Tom Rachman reading at IFOA Weekly
This year, I went to many of the readings that were part of IFOA’s Weekly Series at Harbourfront Centre. But I’ve specifically included Tom Rachman in this list because of all of the readings I went to, his stands out the most in my mind. That’s partly because I was in the middle of reading Rachman’s latest book, The Rise and Fall of Great Powers, which he’d be reading from that June evening. Rachman began by talking a bit about his process of writing the book, discussing the various drafts he went through until he finally got the story right. He also inserted a sense of humour into his reading. When he signed my book afterwards, we had a short conversation about our affinity for independent bookstores…and also about the never-ending construction in this city.
It was raining that night. I remember the rain because it had started to fall so heavily by the time I left, that even though I had a bag to put my book in and an umbrella to hold above me, I had to tuck the book under my arm, and hug it close to my body, in an effort to protect it. (The book remained dry, but 85-90% of my body did not.)

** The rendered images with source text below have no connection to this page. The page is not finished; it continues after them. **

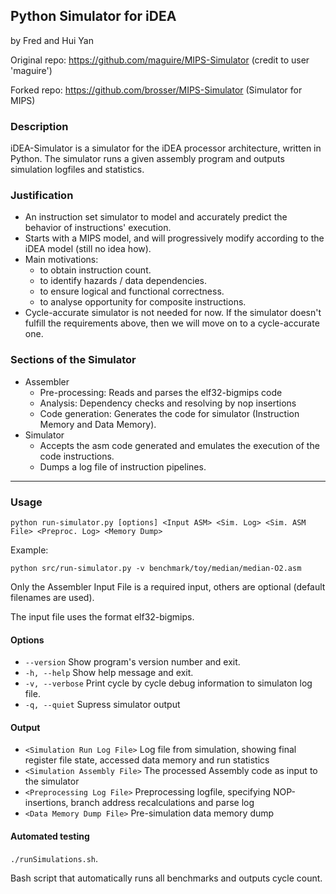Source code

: ## Python Simulator for iDEA
by Fred and Hui Yan

Original repo: https://github.com/maguire/MIPS-Simulator
(credit to user 'maguire')

Forked repo: https://github.com/brosser/MIPS-Simulator
(Simulator for MIPS)

### Description

iDEA-Simulator is a simulator for the iDEA processor architecture, written in Python. 
The simulator runs a given assembly program and outputs simulation logfiles and statistics.

### Justification
* An instruction set simulator to model and accurately predict the behavior of instructions' execution.
* Starts with a MIPS model, and will progressively modify according to the iDEA model (still no idea how).
* Main motivations:
	- to obtain instruction count.
	- to identify hazards / data dependencies.
	- to ensure logical and functional correctness.
	- to analyse opportunity for composite instructions.
* Cycle-accurate simulator is not needed for now. If the simulator doesn't fulfill the requirements above, then we will move on to a cycle-accurate one. 

### Sections of the Simulator
* Assembler
	* Pre-processing: Reads and parses the elf32-bigmips code
	* Analysis: Dependency checks and resolving by nop insertions
	* Code generation: Generates the code for simulator (Instruction Memory and Data Memory).
* Simulator
	* Accepts the asm code generated and emulates the execution of the code instructions.
	* Dumps a log file of instruction pipelines.
	
------

### Usage

`python run-simulator.py [options] <Input ASM> <Sim. Log> <Sim. ASM File> <Preproc. Log> <Memory Dump>`

Example:

`python src/run-simulator.py -v benchmark/toy/median/median-O2.asm`

Only the Assembler Input File is a required input, others are optional (default filenames are used).

The input file uses the format elf32-bigmips.

#### Options

- `--version` Show program's version number and exit.
- `-h, --help` Show help message and exit.
- `-v, --verbose` Print cycle by cycle debug information to simulaton log file.
- `-q, --quiet` Supress simulator output
 
#### Output

- `<Simulation Run Log File>` Log file from simulation, showing final register file state, accessed data memory and run statistics
- `<Simulation Assembly File>` The processed Assembly code as input to the simulator
- `<Preprocessing Log File>` Preprocessing logfile, specifying NOP-insertions, branch address recalculations and parse log
- `<Data Memory Dump File>` Pre-simulation data memory dump

#### Automated testing

`./runSimulations.sh`.

Bash script that automatically runs all benchmarks and outputs cycle count.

Open Book Toronto literary salon: Advice for Myself
On a freezing cold February evening, I headed over to the Spoke Club for Open Book Toronto‘s literary salon, Advice for Myself. A panel of three writers—Stacey May Fowles, Brian Francis and Michael Winter—offered advice for both emerging and established writers, and there was the opportunity to mingle before and after. Becky Toyne moderated the event, but in the spirit of a true literary salon, there was also interaction from the audience. It was interesting to hear the different approaches and opinions that Stacey, Brian and Michael have, and I left feeling encouraged about my writing and with a few ideas that helped me improve my work.
This might be the most obvious choice on this list. The Word on the Street book festival happens every year and in cities across Canada, not just Toronto. If you’re reading my blog, there’s a good chance you’ve heard of it or have attended yourself. But I couldn’t leave it out. The Word on the Street is like Christmas for me, and I don’t mean that in the sense that I come home with an armload of books (I’ve scaled it down over the years). But I get pretty excited in the anticipation in the weeks leading up to that last Sunday in September. Sure, there’s the chance to browse some great books, and maybe even score some deals. But there’s also the opportunity to learn more about some wonderful organizations. This year, I had some nice chats with people from PEN Canada and Literature for Life, among others. There was also some interesting programming offered in many of the tents, including the Humber School for Writers‘ Wordshop Marquee, which I spent some time in.
Those are just a few examples of some of the wonderful events I and other Toronto-area readers and writers enjoyed in 2014. Wherever you live (or wherever you visit), there will be more to experience in 2015. I, for one, am looking forward to it.